* Problem statement
Could you transcribe every entry below exactly, leaving out the pictures?

* Data to process
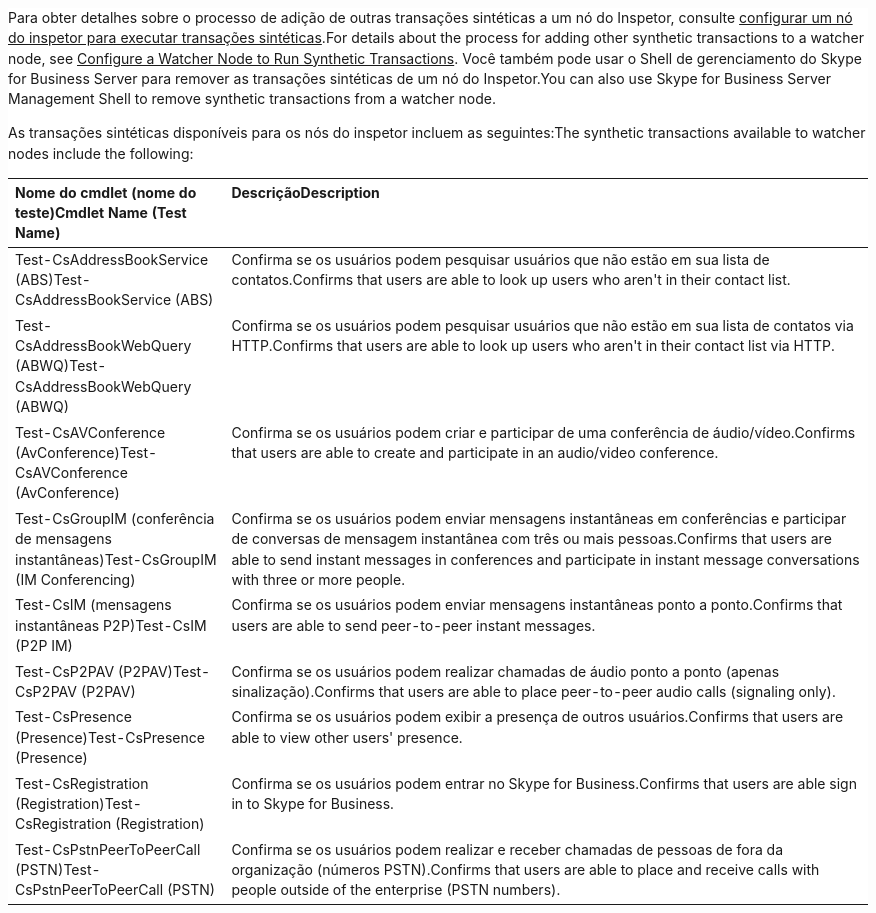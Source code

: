 <span data-ttu-id="8e54d-121">Para obter detalhes sobre o processo de adição de outras transações sintéticas a um nó do Inspetor, consulte [configurar um nó do inspetor para executar transações sintéticas](watcher-nodes.md#enable_synthetic_trans).</span><span class="sxs-lookup"><span data-stu-id="8e54d-121">For details about the process for adding other synthetic transactions to a watcher node, see [Configure a Watcher Node to Run Synthetic Transactions](watcher-nodes.md#enable_synthetic_trans).</span></span> <span data-ttu-id="8e54d-122">Você também pode usar o Shell de gerenciamento do Skype for Business Server para remover as transações sintéticas de um nó do Inspetor.</span><span class="sxs-lookup"><span data-stu-id="8e54d-122">You can also use Skype for Business Server Management Shell to remove synthetic transactions from a watcher node.</span></span>
  
<span data-ttu-id="8e54d-123">As transações sintéticas disponíveis para os nós do inspetor incluem as seguintes:</span><span class="sxs-lookup"><span data-stu-id="8e54d-123">The synthetic transactions available to watcher nodes include the following:</span></span>
  
|<span data-ttu-id="8e54d-124">**Nome do cmdlet (nome do teste)**</span><span class="sxs-lookup"><span data-stu-id="8e54d-124">**Cmdlet Name (Test Name)**</span></span>|<span data-ttu-id="8e54d-125">**Descrição**</span><span class="sxs-lookup"><span data-stu-id="8e54d-125">**Description**</span></span>|
|:-----|:-----|
|<span data-ttu-id="8e54d-126">Test-CsAddressBookService (ABS)</span><span class="sxs-lookup"><span data-stu-id="8e54d-126">Test-CsAddressBookService (ABS)</span></span>  <br/> |<span data-ttu-id="8e54d-127">Confirma se os usuários podem pesquisar usuários que não estão em sua lista de contatos.</span><span class="sxs-lookup"><span data-stu-id="8e54d-127">Confirms that users are able to look up users who aren't in their contact list.</span></span>  <br/> |
|<span data-ttu-id="8e54d-128">Test-CsAddressBookWebQuery (ABWQ)</span><span class="sxs-lookup"><span data-stu-id="8e54d-128">Test-CsAddressBookWebQuery (ABWQ)</span></span>  <br/> |<span data-ttu-id="8e54d-129">Confirma se os usuários podem pesquisar usuários que não estão em sua lista de contatos via HTTP.</span><span class="sxs-lookup"><span data-stu-id="8e54d-129">Confirms that users are able to look up users who aren't in their contact list via HTTP.</span></span>  <br/> |
|<span data-ttu-id="8e54d-130">Test-CsAVConference (AvConference)</span><span class="sxs-lookup"><span data-stu-id="8e54d-130">Test-CsAVConference (AvConference)</span></span>  <br/> |<span data-ttu-id="8e54d-131">Confirma se os usuários podem criar e participar de uma conferência de áudio/vídeo.</span><span class="sxs-lookup"><span data-stu-id="8e54d-131">Confirms that users are able to create and participate in an audio/video conference.</span></span>  <br/> |
|<span data-ttu-id="8e54d-132">Test-CsGroupIM (conferência de mensagens instantâneas)</span><span class="sxs-lookup"><span data-stu-id="8e54d-132">Test-CsGroupIM (IM Conferencing)</span></span>  <br/> |<span data-ttu-id="8e54d-133">Confirma se os usuários podem enviar mensagens instantâneas em conferências e participar de conversas de mensagem instantânea com três ou mais pessoas.</span><span class="sxs-lookup"><span data-stu-id="8e54d-133">Confirms that users are able to send instant messages in conferences and participate in instant message conversations with three or more people.</span></span>  <br/> |
|<span data-ttu-id="8e54d-134">Test-CsIM (mensagens instantâneas P2P)</span><span class="sxs-lookup"><span data-stu-id="8e54d-134">Test-CsIM (P2P IM)</span></span>  <br/> |<span data-ttu-id="8e54d-135">Confirma se os usuários podem enviar mensagens instantâneas ponto a ponto.</span><span class="sxs-lookup"><span data-stu-id="8e54d-135">Confirms that users are able to send peer-to-peer instant messages.</span></span>  <br/> |
|<span data-ttu-id="8e54d-136">Test-CsP2PAV (P2PAV)</span><span class="sxs-lookup"><span data-stu-id="8e54d-136">Test-CsP2PAV (P2PAV)</span></span>  <br/> |<span data-ttu-id="8e54d-137">Confirma se os usuários podem realizar chamadas de áudio ponto a ponto (apenas sinalização).</span><span class="sxs-lookup"><span data-stu-id="8e54d-137">Confirms that users are able to place peer-to-peer audio calls (signaling only).</span></span>  <br/> |
|<span data-ttu-id="8e54d-138">Test-CsPresence (Presence)</span><span class="sxs-lookup"><span data-stu-id="8e54d-138">Test-CsPresence (Presence)</span></span>  <br/> |<span data-ttu-id="8e54d-139">Confirma se os usuários podem exibir a presença de outros usuários.</span><span class="sxs-lookup"><span data-stu-id="8e54d-139">Confirms that users are able to view other users' presence.</span></span>  <br/> |
|<span data-ttu-id="8e54d-140">Test-CsRegistration (Registration)</span><span class="sxs-lookup"><span data-stu-id="8e54d-140">Test-CsRegistration (Registration)</span></span>  <br/> |<span data-ttu-id="8e54d-141">Confirma se os usuários podem entrar no Skype for Business.</span><span class="sxs-lookup"><span data-stu-id="8e54d-141">Confirms that users are able sign in to Skype for Business.</span></span>  <br/> |
|<span data-ttu-id="8e54d-142">Test-CsPstnPeerToPeerCall (PSTN)</span><span class="sxs-lookup"><span data-stu-id="8e54d-142">Test-CsPstnPeerToPeerCall (PSTN)</span></span>  <br/> |<span data-ttu-id="8e54d-143">Confirma se os usuários podem realizar e receber chamadas de pessoas de fora da organização (números PSTN).</span><span class="sxs-lookup"><span data-stu-id="8e54d-143">Confirms that users are able to place and receive calls with people outside of the enterprise (PSTN numbers).</span></span>  <br/> |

* Solved problem
Source code

: <span data-ttu-id="8e54d-121">Para obter detalhes sobre o processo de adição de outras transações sintéticas a um nó do Inspetor, consulte [configurar um nó do inspetor para executar transações sintéticas](watcher-nodes.md#enable_synthetic_trans).</span><span class="sxs-lookup"><span data-stu-id="8e54d-121">For details about the process for adding other synthetic transactions to a watcher node, see [Configure a Watcher Node to Run Synthetic Transactions](watcher-nodes.md#enable_synthetic_trans).</span></span> <span data-ttu-id="8e54d-122">Você também pode usar o Shell de gerenciamento do Skype for Business Server para remover as transações sintéticas de um nó do Inspetor.</span><span class="sxs-lookup"><span data-stu-id="8e54d-122">You can also use Skype for Business Server Management Shell to remove synthetic transactions from a watcher node.</span></span>
  
<span data-ttu-id="8e54d-123">As transações sintéticas disponíveis para os nós do inspetor incluem as seguintes:</span><span class="sxs-lookup"><span data-stu-id="8e54d-123">The synthetic transactions available to watcher nodes include the following:</span></span>
  
|<span data-ttu-id="8e54d-124">**Nome do cmdlet (nome do teste)**</span><span class="sxs-lookup"><span data-stu-id="8e54d-124">**Cmdlet Name (Test Name)**</span></span>|<span data-ttu-id="8e54d-125">**Descrição**</span><span class="sxs-lookup"><span data-stu-id="8e54d-125">**Description**</span></span>|
|:-----|:-----|
|<span data-ttu-id="8e54d-126">Test-CsAddressBookService (ABS)</span><span class="sxs-lookup"><span data-stu-id="8e54d-126">Test-CsAddressBookService (ABS)</span></span>  <br/> |<span data-ttu-id="8e54d-127">Confirma se os usuários podem pesquisar usuários que não estão em sua lista de contatos.</span><span class="sxs-lookup"><span data-stu-id="8e54d-127">Confirms that users are able to look up users who aren't in their contact list.</span></span>  <br/> |
|<span data-ttu-id="8e54d-128">Test-CsAddressBookWebQuery (ABWQ)</span><span class="sxs-lookup"><span data-stu-id="8e54d-128">Test-CsAddressBookWebQuery (ABWQ)</span></span>  <br/> |<span data-ttu-id="8e54d-129">Confirma se os usuários podem pesquisar usuários que não estão em sua lista de contatos via HTTP.</span><span class="sxs-lookup"><span data-stu-id="8e54d-129">Confirms that users are able to look up users who aren't in their contact list via HTTP.</span></span>  <br/> |
|<span data-ttu-id="8e54d-130">Test-CsAVConference (AvConference)</span><span class="sxs-lookup"><span data-stu-id="8e54d-130">Test-CsAVConference (AvConference)</span></span>  <br/> |<span data-ttu-id="8e54d-131">Confirma se os usuários podem criar e participar de uma conferência de áudio/vídeo.</span><span class="sxs-lookup"><span data-stu-id="8e54d-131">Confirms that users are able to create and participate in an audio/video conference.</span></span>  <br/> |
|<span data-ttu-id="8e54d-132">Test-CsGroupIM (conferência de mensagens instantâneas)</span><span class="sxs-lookup"><span data-stu-id="8e54d-132">Test-CsGroupIM (IM Conferencing)</span></span>  <br/> |<span data-ttu-id="8e54d-133">Confirma se os usuários podem enviar mensagens instantâneas em conferências e participar de conversas de mensagem instantânea com três ou mais pessoas.</span><span class="sxs-lookup"><span data-stu-id="8e54d-133">Confirms that users are able to send instant messages in conferences and participate in instant message conversations with three or more people.</span></span>  <br/> |
|<span data-ttu-id="8e54d-134">Test-CsIM (mensagens instantâneas P2P)</span><span class="sxs-lookup"><span data-stu-id="8e54d-134">Test-CsIM (P2P IM)</span></span>  <br/> |<span data-ttu-id="8e54d-135">Confirma se os usuários podem enviar mensagens instantâneas ponto a ponto.</span><span class="sxs-lookup"><span data-stu-id="8e54d-135">Confirms that users are able to send peer-to-peer instant messages.</span></span>  <br/> |
|<span data-ttu-id="8e54d-136">Test-CsP2PAV (P2PAV)</span><span class="sxs-lookup"><span data-stu-id="8e54d-136">Test-CsP2PAV (P2PAV)</span></span>  <br/> |<span data-ttu-id="8e54d-137">Confirma se os usuários podem realizar chamadas de áudio ponto a ponto (apenas sinalização).</span><span class="sxs-lookup"><span data-stu-id="8e54d-137">Confirms that users are able to place peer-to-peer audio calls (signaling only).</span></span>  <br/> |
|<span data-ttu-id="8e54d-138">Test-CsPresence (Presence)</span><span class="sxs-lookup"><span data-stu-id="8e54d-138">Test-CsPresence (Presence)</span></span>  <br/> |<span data-ttu-id="8e54d-139">Confirma se os usuários podem exibir a presença de outros usuários.</span><span class="sxs-lookup"><span data-stu-id="8e54d-139">Confirms that users are able to view other users' presence.</span></span>  <br/> |
|<span data-ttu-id="8e54d-140">Test-CsRegistration (Registration)</span><span class="sxs-lookup"><span data-stu-id="8e54d-140">Test-CsRegistration (Registration)</span></span>  <br/> |<span data-ttu-id="8e54d-141">Confirma se os usuários podem entrar no Skype for Business.</span><span class="sxs-lookup"><span data-stu-id="8e54d-141">Confirms that users are able sign in to Skype for Business.</span></span>  <br/> |
|<span data-ttu-id="8e54d-142">Test-CsPstnPeerToPeerCall (PSTN)</span><span class="sxs-lookup"><span data-stu-id="8e54d-142">Test-CsPstnPeerToPeerCall (PSTN)</span></span>  <br/> |<span data-ttu-id="8e54d-143">Confirma se os usuários podem realizar e receber chamadas de pessoas de fora da organização (números PSTN).</span><span class="sxs-lookup"><span data-stu-id="8e54d-143">Confirms that users are able to place and receive calls with people outside of the enterprise (PSTN numbers).</span></span>  <br/> |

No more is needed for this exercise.